Don't touch me!
June 21, 2010 7:02 AM   Subscribe

Help me figure out how to start talking to my four year old son about what to do if he's in a dangerous situation. Not a "house on fire" danger, but a possible molestation/kidnapping/violence situation.

Please note that I am NOT one of those parents who sees a molester around every corner. But, as he gains increasing independence, I'd like to start finding ways to sort of subtly educate him on how to stay safe. I was hoping that there was a Sesame Street video or a book some such thing that would help broach the topic in a gentle way, but so far no luck.

We're already on board with the whole "you don't have to touch/kiss/hug anyone you don't want to" technique, which we've been using since he was an infant. But, as he prepares to go off to pre-K in the fall I'd like to start to give him more tools to use (and ways to remember those tools) in case he's ever in a bad situation.
posted by anastasiav to Human Relations (20 answers total) 17 users marked this as a favorite
 
Safe Side Super Chick.
posted by padraigin at 7:11 AM on June 21, 2010


Best answer: My parents made a game out of it, called "What Would You Do?" We'd do it while in the car, or walking around the neighborhood, or whenever -- "What would you do if someone you didn't know came to the door while I was in the shower?" "What would you do if a stranger offered to drive you home in their car?" "What would you do if you got lost at the grocery store and needed to ask for help?" Also note that my parents did not feel that age 5 or 6 was too early to inform me to go for a guy's crotch if I needed to bite/kick/scream my way out of a situation.

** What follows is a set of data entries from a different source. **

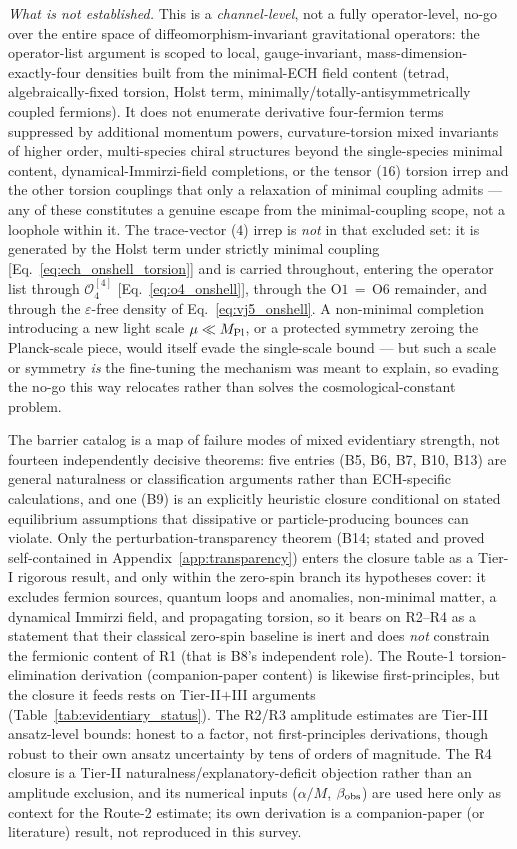 \documentclass[aps,prd,twocolumn,superscriptaddress,showpacs,preprintnumbers,nofootinbib,longbibliography,floatfix]{revtex4-2}
\newcommand{\MPl}{M_{\rm Pl}}
\begin{document}
\emph{What is not established.} This is a \emph{channel-level}, not a fully
operator-level, no-go over the entire space of diffeomorphism-invariant
gravitational operators: the operator-list argument is scoped to local,
gauge-invariant, mass-dimension-exactly-four densities built from the
minimal-ECH field content (tetrad, algebraically-fixed torsion, Holst term,
minimally/totally-antisymmetrically coupled fermions). It does not enumerate
derivative four-fermion terms suppressed by additional momentum powers,
curvature-torsion mixed invariants of higher order, multi-species chiral
structures beyond the single-species minimal content, dynamical-Immirzi-field
completions, or the tensor ($16$) torsion irrep and the other torsion
couplings that only a relaxation of minimal coupling admits --- any of these
constitutes a genuine escape from the minimal-coupling scope, not a loophole
within it. The trace-vector ($4$) irrep is \emph{not} in that excluded
set: it is generated by the Holst term under strictly minimal coupling
[Eq.~\eqref{eq:ech_onshell_torsion}] and is carried throughout, entering
the operator list through $\mathcal{O}_4^{[4]}$
[Eq.~\eqref{eq:o4_onshell}], through the
$\mathrm{O1}\,{=}\,\mathrm{O6}$ remainder, and through the
$\varepsilon$-free density of Eq.~\eqref{eq:vj5_onshell}. A non-minimal completion introducing a new light scale
$\mu\ll\MPl$, or a protected symmetry zeroing the Planck-scale piece, would
itself evade the single-scale bound --- but such a scale or symmetry \emph{is}
the fine-tuning the mechanism was meant to explain, so evading the no-go this
way relocates rather than solves the cosmological-constant problem.

The barrier catalog is a map of failure modes of mixed evidentiary strength,
not fourteen independently decisive theorems: five entries (B5, B6, B7, B10,
B13) are general naturalness or classification arguments rather than
ECH-specific calculations, and one (B9) is an explicitly heuristic closure
conditional on stated equilibrium assumptions that dissipative or
particle-producing bounces can violate. Only the perturbation-transparency
theorem (B14; stated and proved self-contained in
Appendix~\ref{app:transparency}) enters the closure table as a Tier-I
rigorous result, and only within the zero-spin branch its hypotheses
cover: it excludes fermion sources, quantum loops and anomalies,
non-minimal matter, a dynamical Immirzi field, and propagating torsion, so
it bears on R2--R4 as a statement that their classical zero-spin baseline
is inert and does \emph{not} constrain the fermionic content of R1
(that is B8's independent role). The Route-1 torsion-elimination
derivation (companion-paper content) is likewise first-principles, but
the closure it feeds rests on Tier-II$+$III arguments
(Table~\ref{tab:evidentiary_status}). The R2/R3 amplitude estimates are
Tier-III ansatz-level bounds: honest to a factor, not first-principles
derivations, though robust to their own ansatz uncertainty by tens of orders
of magnitude. The R4 closure is a Tier-II naturalness/explanatory-deficit
objection rather than an amplitude exclusion, and its numerical inputs
($\alpha/M$, $\beta_{\rm obs}$) are used here only as context for the Route-2
estimate; its own derivation is a companion-paper (or literature) result, not
reproduced in this survey.
\end{document}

Sesame Street and books are nice and all, but I think it might stick better if you engage your kid in talking about this and make it interactive.
posted by olinerd at 7:21 AM on June 21, 2010 [8 favorites]


Phrases to use in your google search would be "safe touch" and "stranger danger". I used the phrase "talking to your child about ____" and put kidnapping, danger, touch, molestation in the blank. Lots of resources show up.
posted by CathyG at 7:58 AM on June 21, 2010


Response by poster: Sesame Street and books are nice and all, but I think it might stick better if you engage your kid in talking about this and make it interactive.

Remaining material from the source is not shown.